Note: an explanation of some of the terms used in this report can be found at the end.
AMP’s share price has experienced a roller coaster ride since its infamous listing in 1998, suffering dramatic sell-offs and powerful recoveries. The most recent downward trend from 2007 suffered a deep sell-off into 2009, doubling its price within six months only to slump back into decline. From mid-2011 into 2012 the price found a shelf of support in the $3.60-70 area and mounted what appears to be a more sustainable recovery.
The downward trend was broken with the price rise through $4.50 in October last year and the price has rallied strongly since then to encounter resistance in the $5.60-80 zone. This area combined with a slowdown in the near-term momentum may continue to check the price over the near term. Support is located in the $5.10-20 area, and then lower around $4.80-90 and more importantly at $4.40-50 as a drop below this level could seriously delay or negate the new upward path.
When the upward path continues on a break above $5.80 the next obstacle would be reached in the $6.80-7.00 region and then closer to $9.00.
Australia and New Zealand Banking Group (ANZ) $29.20
With a history dating back 175 years, the share price of ANZ for about the last 40 of those years has risen progressively, with 2009 bringing a steep adjustment to that trend in much the same way as it did in 1974. Looking a little closer I find that the share price has been moving within a well-defined channel since the late 1980s with two steps outside. The first one occurred to the downside in the early 1990s and then to the upside in 2006-7. Both of these events were due to momentum thrusts taking the price outside its normal parameters.
The 2009 sell-off was encased within the trend and likewise the subsequent recovery. I now find that the price is tackling one of its inner guides within its broader channel and as the shorter-term momentum slows the price may recognise its restrictions and may become volatile in the $26-30 range as momentum is rebuilt. A combination of more significant support is located in the $22-23 area but a drop to test this range is not indicated at this time.
The peak area around $31 will provide a major obstacle within the upward path and then in the $34-35 zone as the price marks out a new trajectory.
BHP Billiton (BHP) $35.82
A strong upward path from the 1970s has remained unthreatened during recent international and domestic events. When the BHP share price peaked at $50 in 2008 it had experienced a momentum overrun and the subsequent reaction saw the price drop significantly but still maintain its trend.
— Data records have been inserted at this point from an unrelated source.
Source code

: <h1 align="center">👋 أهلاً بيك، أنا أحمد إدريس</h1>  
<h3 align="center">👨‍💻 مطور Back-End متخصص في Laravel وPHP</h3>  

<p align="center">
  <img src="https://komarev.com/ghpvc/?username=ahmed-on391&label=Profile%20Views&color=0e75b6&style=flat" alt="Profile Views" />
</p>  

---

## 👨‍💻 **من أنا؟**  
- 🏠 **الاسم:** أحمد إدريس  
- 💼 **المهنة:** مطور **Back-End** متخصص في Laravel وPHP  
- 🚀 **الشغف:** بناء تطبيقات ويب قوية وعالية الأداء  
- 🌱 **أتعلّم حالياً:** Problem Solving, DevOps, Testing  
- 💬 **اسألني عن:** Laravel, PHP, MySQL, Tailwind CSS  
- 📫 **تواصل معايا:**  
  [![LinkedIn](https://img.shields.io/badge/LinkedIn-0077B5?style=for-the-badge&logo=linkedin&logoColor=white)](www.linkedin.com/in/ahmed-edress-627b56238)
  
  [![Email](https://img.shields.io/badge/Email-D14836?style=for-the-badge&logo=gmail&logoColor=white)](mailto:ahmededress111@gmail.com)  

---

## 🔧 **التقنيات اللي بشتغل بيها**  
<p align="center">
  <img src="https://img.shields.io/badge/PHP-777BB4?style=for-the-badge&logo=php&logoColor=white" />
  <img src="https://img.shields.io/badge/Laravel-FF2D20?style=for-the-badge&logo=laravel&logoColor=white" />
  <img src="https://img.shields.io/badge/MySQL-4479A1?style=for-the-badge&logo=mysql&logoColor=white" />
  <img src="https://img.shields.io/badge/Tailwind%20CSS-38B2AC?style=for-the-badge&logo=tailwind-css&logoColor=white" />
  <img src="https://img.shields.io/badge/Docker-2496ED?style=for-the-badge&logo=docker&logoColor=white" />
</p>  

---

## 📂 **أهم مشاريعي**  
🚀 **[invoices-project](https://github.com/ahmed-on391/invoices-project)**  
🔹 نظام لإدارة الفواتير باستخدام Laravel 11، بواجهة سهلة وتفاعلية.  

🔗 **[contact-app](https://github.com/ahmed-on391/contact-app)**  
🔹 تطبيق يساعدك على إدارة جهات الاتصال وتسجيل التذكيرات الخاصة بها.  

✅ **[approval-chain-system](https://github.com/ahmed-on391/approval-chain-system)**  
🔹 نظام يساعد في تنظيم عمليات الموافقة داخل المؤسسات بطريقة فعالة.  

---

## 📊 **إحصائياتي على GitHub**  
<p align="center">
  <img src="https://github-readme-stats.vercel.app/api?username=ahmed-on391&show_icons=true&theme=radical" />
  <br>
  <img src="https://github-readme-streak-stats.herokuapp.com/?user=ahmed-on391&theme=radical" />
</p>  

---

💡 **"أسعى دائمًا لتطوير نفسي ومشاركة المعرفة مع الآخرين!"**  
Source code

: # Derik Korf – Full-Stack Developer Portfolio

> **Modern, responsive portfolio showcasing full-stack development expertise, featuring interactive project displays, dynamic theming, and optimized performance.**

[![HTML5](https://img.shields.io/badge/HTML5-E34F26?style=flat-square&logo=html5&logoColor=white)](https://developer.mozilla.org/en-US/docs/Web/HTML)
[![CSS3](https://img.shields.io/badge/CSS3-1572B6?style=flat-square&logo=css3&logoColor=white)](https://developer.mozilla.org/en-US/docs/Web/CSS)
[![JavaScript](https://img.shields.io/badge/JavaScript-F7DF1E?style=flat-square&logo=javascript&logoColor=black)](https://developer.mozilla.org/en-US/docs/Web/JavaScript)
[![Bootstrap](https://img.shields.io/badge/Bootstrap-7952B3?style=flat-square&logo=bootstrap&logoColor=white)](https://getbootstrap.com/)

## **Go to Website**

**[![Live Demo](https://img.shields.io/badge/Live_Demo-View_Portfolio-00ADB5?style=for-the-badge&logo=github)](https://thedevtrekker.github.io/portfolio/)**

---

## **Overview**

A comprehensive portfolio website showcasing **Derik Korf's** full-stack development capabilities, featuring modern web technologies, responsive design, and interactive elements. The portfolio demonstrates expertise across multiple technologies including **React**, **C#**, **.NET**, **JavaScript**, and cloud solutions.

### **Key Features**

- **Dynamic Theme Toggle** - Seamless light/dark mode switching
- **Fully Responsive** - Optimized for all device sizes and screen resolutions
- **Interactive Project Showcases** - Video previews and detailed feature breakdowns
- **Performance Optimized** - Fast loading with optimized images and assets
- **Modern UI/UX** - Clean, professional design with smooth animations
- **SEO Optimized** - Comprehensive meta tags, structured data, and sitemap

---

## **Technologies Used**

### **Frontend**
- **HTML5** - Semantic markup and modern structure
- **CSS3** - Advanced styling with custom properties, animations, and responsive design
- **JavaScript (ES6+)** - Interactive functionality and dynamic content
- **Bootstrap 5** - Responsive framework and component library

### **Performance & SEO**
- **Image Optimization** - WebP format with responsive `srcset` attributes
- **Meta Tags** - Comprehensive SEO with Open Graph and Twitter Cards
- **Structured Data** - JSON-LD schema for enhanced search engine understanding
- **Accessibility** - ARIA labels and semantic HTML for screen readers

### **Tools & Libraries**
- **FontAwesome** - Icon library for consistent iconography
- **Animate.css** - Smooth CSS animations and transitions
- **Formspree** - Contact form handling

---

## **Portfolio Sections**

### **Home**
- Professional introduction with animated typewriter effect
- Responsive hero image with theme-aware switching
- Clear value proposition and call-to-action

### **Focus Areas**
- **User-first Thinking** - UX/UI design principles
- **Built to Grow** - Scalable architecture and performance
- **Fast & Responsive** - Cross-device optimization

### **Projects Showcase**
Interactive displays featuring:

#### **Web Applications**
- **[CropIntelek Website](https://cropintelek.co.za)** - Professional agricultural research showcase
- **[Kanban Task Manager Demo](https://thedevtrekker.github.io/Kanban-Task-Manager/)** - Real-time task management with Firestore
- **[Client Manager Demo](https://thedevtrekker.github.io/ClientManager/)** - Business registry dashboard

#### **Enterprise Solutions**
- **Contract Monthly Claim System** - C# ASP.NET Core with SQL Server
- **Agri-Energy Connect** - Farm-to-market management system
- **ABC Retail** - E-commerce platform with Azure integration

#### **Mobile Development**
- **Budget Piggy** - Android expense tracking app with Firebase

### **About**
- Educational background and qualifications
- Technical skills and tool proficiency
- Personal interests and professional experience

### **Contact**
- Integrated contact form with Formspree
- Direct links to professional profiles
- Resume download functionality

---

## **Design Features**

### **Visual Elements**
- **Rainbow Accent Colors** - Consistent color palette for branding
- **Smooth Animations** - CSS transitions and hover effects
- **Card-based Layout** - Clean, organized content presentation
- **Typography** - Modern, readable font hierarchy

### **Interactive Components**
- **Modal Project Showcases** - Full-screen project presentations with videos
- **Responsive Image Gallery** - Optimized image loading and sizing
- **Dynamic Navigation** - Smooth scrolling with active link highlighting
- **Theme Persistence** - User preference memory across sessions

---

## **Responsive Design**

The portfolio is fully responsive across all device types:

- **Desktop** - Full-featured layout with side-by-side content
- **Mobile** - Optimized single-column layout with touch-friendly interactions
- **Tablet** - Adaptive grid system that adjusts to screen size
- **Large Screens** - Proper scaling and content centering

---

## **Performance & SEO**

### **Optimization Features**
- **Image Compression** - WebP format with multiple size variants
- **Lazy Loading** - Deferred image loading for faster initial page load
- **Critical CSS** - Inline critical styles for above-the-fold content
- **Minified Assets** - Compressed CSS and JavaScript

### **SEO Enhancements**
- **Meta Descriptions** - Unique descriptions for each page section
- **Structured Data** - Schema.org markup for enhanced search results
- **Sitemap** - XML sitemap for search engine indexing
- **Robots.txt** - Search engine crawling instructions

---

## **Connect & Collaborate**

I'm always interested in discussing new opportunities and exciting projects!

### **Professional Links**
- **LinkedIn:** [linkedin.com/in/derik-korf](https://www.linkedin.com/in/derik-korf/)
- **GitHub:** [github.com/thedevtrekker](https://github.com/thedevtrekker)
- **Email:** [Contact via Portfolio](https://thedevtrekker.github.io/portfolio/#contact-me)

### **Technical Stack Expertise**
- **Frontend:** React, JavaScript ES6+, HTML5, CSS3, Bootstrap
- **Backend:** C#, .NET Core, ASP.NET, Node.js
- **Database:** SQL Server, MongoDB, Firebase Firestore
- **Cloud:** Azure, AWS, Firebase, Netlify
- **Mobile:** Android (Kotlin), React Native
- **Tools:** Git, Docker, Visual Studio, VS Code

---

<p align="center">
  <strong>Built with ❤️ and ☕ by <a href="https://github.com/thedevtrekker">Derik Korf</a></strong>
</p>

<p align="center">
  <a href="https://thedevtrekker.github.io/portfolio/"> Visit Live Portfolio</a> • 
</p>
Recovering strongly through 2009 and through into 2011 the price again tackled the $50 mark, but the combination of peak resistance and diverging momentum kept the peak intact.
Sliding back to locate inner trend support around $30 the price has formed a very similar phase to what occurred in the mid-1990s. Following the same style of movement would suggest that the price consolidates its position in the $34-39 area with the possibility that it may check back a bit lower before breaking up through $40 to resume the upswing by retackling the $50 peak and moving significantly beyond. A drop beneath $30 would place this scenario at risk.
Brambles (BXB) $8.62
A Pause Due?
From the early 1990s the Brambles share price has ridden some large waves, rising from lows around $2.75 in 1995 to a first peak close to $13.00 in 2000 to fall sharply into a spike low at $3.75 in 2003. Reversing quickly the price rose steeply to forge a new peak at $14.85 in 2007, topping out and falling into another rapid decline and spike low around $4.00 in 2009.
Since then the price movements have become less volatile with the price forming a broad reversal which has only recently been completed allowing the price to continue the 2012 uptrend. In reaching towards $9.00 the stock has encountered a major barrier zone and is likely to pause and consolidate underneath ahead of forcing a break through.
Support during any pullback is located in the $8.00-8.25 area and then more importantly for a pattern return in the $7.00-7.50 region. Once this phase is completed a break up through $9.00 would signal the next advance towards $11.00 and then $15.00. A drop beneath $7.00 could seriously delay the next advance.
Commonwealth Bank (CBA) $70.13
Tight Upward Path
A powerful upward trend has been in place since the early 1990s and has been maintained by two significant consolidation phases. The most recent of these was completed late last year with the rise towards and through $60 to reach past the $62 peak into a momentum overrun as the price approached $70. The daily momentum is running extremely high and the price may need to pause in much the same vein as mid last year when the upswing halted with the price pulling back towards support.
In this case support is located between $60 and $63 with back-up at $57-58. The pause may only be brief ahead of the price breaking higher through $72 and then potentially through $80. The risk would be a drop beneath $57 triggering a deeper pullback within the trend.
Pausing in Trend
CSL’s share price performance from the early 1990s can only be termed extraordinary. The first upward wave took the price from 75c to $17 in eight years where in 2002 it topped out and fell into rapid decline reaching $3.86 in 2003. The next upward wave ran the price up to $43 in five years gaining more than ten times its price. Halting in 2008 at $43.17 in momentum exhaustion the price rolled over into decline but in this case only fell half as much percentage wise as it had done in 2002-3. The price continued the rolling pause, oscillating between $26 and $38 from 2009 through until mid-2012.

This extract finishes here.